Cette partie de la trame recycle sans génie, mais sans énorme faux pas non plus, de nombreuses inspirations dans le domaine de la science-fiction télévisuelle, au premier rang desquelles on citera « X-Files » et les « 4400 ». Le gouffre qualitatif qui sépare ces deux séries en dit d’ailleurs assez long sur le sentiment d’inconsistance qui peut parfois frapper « Mystère ». On retrouve de nombreuses images qui en rappellent d’autres, sans trop savoir s’il faut y voir une réelle inspiration ou un simple manque d’originalité, car il s’agit d’autant de motifs récurrents du genre : un avion intercepté par les extraterrestres, un Ovni qui s’avère être un hélicoptère, qui évoquent respectivement « Tempus Fugit » ou « Without » dans « X-Files », une nonne hantée par son passé qui renvoie aux « Rivières Pourpres » de Grangé mis en scène par Kassovitz.
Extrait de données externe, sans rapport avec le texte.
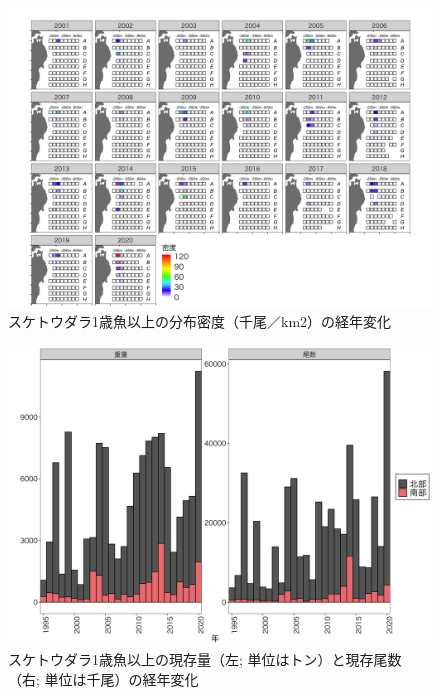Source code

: \documentclass[11pt]{article} %
\begin{document}
\begin{linenumbers}
\begin{figure}[h]
  \centering
  \includegraphics[width = 14cm]{スケトウダラ１＋dens.png}
  \caption{スケトウダラ1歳魚以上の分布密度（千尾／km2）の経年変化}
\end{figure}

\begin{figure}[h]
  \centering
  \includegraphics[width = 14cm]{スケトウダラ１＋trend.png}
  \caption{スケトウダラ1歳魚以上の現存量（左; 単位はトン）と現存尾数（右; 単位は千尾）の経年変化}
\end{figure}


\end{linenumbers}
\end{document}
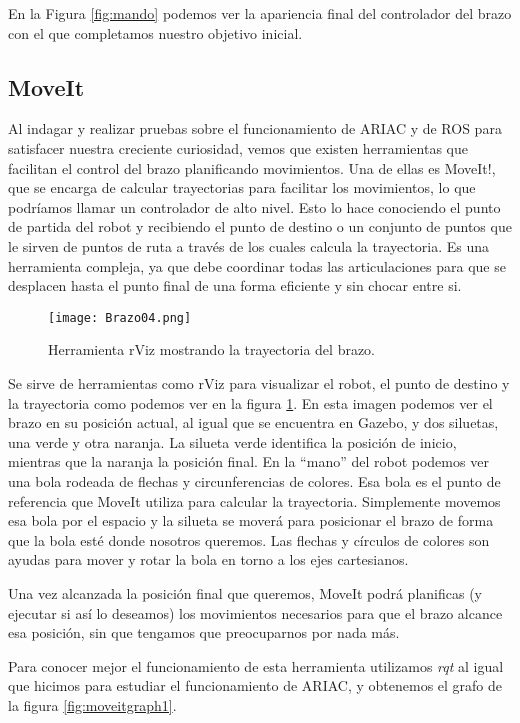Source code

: En la Figura \ref{fig:mando} podemos ver la apariencia final del controlador del brazo con el que completamos nuestro objetivo inicial.


\subsection{MoveIt}
\label{subsec:br_moveit}

Al indagar y realizar pruebas sobre el funcionamiento de ARIAC y de ROS para satisfacer nuestra creciente curiosidad, vemos que existen herramientas que facilitan el control del brazo planificando movimientos. Una de ellas es MoveIt!, que se encarga de calcular trayectorias para facilitar los movimientos, lo que podríamos llamar un controlador de alto nivel. Esto lo hace conociendo el punto de partida del robot y recibiendo el punto de destino o un conjunto de puntos que le sirven de puntos de ruta a través de los cuales calcula la trayectoria. Es una herramienta compleja, ya que debe coordinar todas las articulaciones para que se desplacen hasta el punto final de una forma eficiente y sin chocar entre si. 

\begin{figure}[h]
	\centering
	\texttt{[image: Brazo04.png]}
	\caption{Herramienta rViz mostrando la trayectoria del brazo.} \label{fig:rviz}
\end{figure}

Se sirve de herramientas como rViz para visualizar el robot, el punto de destino y la trayectoria como podemos ver en la figura \ref{fig:rviz}. En esta imagen podemos ver el brazo en su posición actual, al igual que se encuentra en Gazebo, y dos siluetas, una verde y otra naranja. La silueta verde identifica la posición de inicio, mientras que la naranja la posición final. En la “mano” del robot podemos ver una bola rodeada de flechas y circunferencias de colores. Esa bola es el punto de referencia que MoveIt utiliza para calcular la trayectoria. Simplemente movemos esa bola por el espacio y la silueta se moverá para posicionar el brazo de forma que la bola esté donde nosotros queremos. Las flechas y círculos de colores son ayudas para mover y rotar la bola en torno a los ejes cartesianos. 

Una vez alcanzada la posición final que queremos, MoveIt podrá planificas (y ejecutar si así lo deseamos) los movimientos necesarios para que el brazo alcance esa posición, sin que tengamos que preocuparnos por nada más.

Para conocer mejor el funcionamiento de esta herramienta utilizamos \textit{rqt} al igual que hicimos para estudiar el funcionamiento de ARIAC, y obtenemos el grafo de la figura \ref{fig:moveitgraph1}.


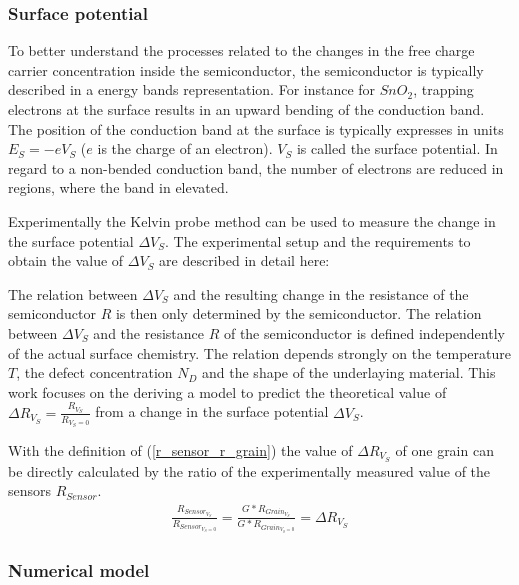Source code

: \documentclass[11pt]{article}
\begin{document}
\hypertarget{surface-potential}{%
\subsubsection{Surface potential}\label{surface-potential}}

To better understand the processes related to the changes in the free
charge carrier concentration inside the semiconductor, the semiconductor
is typically described in a energy bands representation. For instance
for \(SnO_2\), trapping electrons at the surface results in an upward
bending of the conduction band. The position of the conduction band at
the surface is typically expresses in units \(E_S = -eV_S\) (\(e\) is
the charge of an electron). \(V_S\) is called the surface potential. In
regard to a non-bended conduction band, the number of electrons are
reduced in regions, where the band in elevated.

Experimentally the Kelvin probe method can be used to measure the change
in the surface potential \(\Delta V_S\). The experimental setup and the
requirements to obtain the value of \(\Delta V_S\) are described in
detail here: \cite{Oprea2009a}

The relation between \(\Delta V_S\) and the resulting change in the
resistance of the semiconductor \(R\) is then only determined by the
semiconductor. The relation between \(\Delta V_S\) and the resistance
\(R\) of the semiconductor is defined independently of the actual
surface chemistry. The relation depends strongly on the temperature
\(T\), the defect concentration \(N_D\) and the shape of the underlaying
material. This work focuses on the deriving a model to predict the
theoretical value of \(\Delta R_{V_S} = \frac {R_{V_S}} {R_{V_S=0}}\)
from a change in the surface potential \(\Delta V_S\).

With the definition of (\ref{r_sensor_r_grain}) the value of
\(\Delta R_{V_S}\) of one grain can be directly calculated by the ratio
of the experimentally measured value of the sensors \(R_{Sensor}\).
\begin{align}
\frac{R_{Sensor_{V_S}}}{R_{Sensor_{V_S=0}}}  = \frac{G*R_{Grain_{V_S}}}{G*R_{Grain_{V_S=0}}} = \Delta R_{V_S}
\end{align}

\hypertarget{numerical-model}{%
\subsubsection{Numerical model}\label{numerical-model}}
\end{document}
Le motif des enlevés et la prépondérance de figures d’enfants assez mystérieux font aussi parti des classiques du genre auxquels s’essaient la saga.
On l’a dit, Une volonté manifeste de tenir un rythme soutenu a dirigé l’écriture de la série. De fait, l’intrigue avance relativement vite, à fortiori si on prend pour point de comparaison une fiction TF1 classique. Du mauvais coté des choses, cela se fait parfois au prix d’une certaine artificialité des rebondissements. Ainsi, agressée par un inconnu au beau milieu d’un Crop Circle, Laure appelle son père qui se trouve dans la base militaire à 30km de là, et attend tranquillement sa venue.
Les personnages souffrent le plus souvent des même défauts que dans la partie soap de l’intrigue. Ainsi, le mystère qui entoure le personnage d’Arnaud Binnard, le fiancé de Laure est l’objet d’allusions si lourdes que la révélation de son rôle réel dans les prochains épisodes a peu de chance de surprendre qui que ce soit. Patrick Bauchau, curieusement non crédité au générique mais seulement parmi les guests, incarne un personnage pour l’instant assez monolithique et intérieur. Comme pas mal d’autres aspects de la série, on attend de voir ce que donnera son développement sur sa longueur. Savoir que la série a été développée initialement sur 8 épisodes, puis augmentée à 10 et enfin à 12 à une date très rapprochée du tournage (ou pendant celui-ci ?) est plutôt de nature à nous donner des doutes.

Ces deux premiers épisodes, sans impressionner, c’est le moins qu’on puisse dire, on réussi deux paris : ne pas ennuyer et ne pas sombrer dans le ridicule ou le grand-guignol. On espère que la suite sera (au moins) à l’avenant.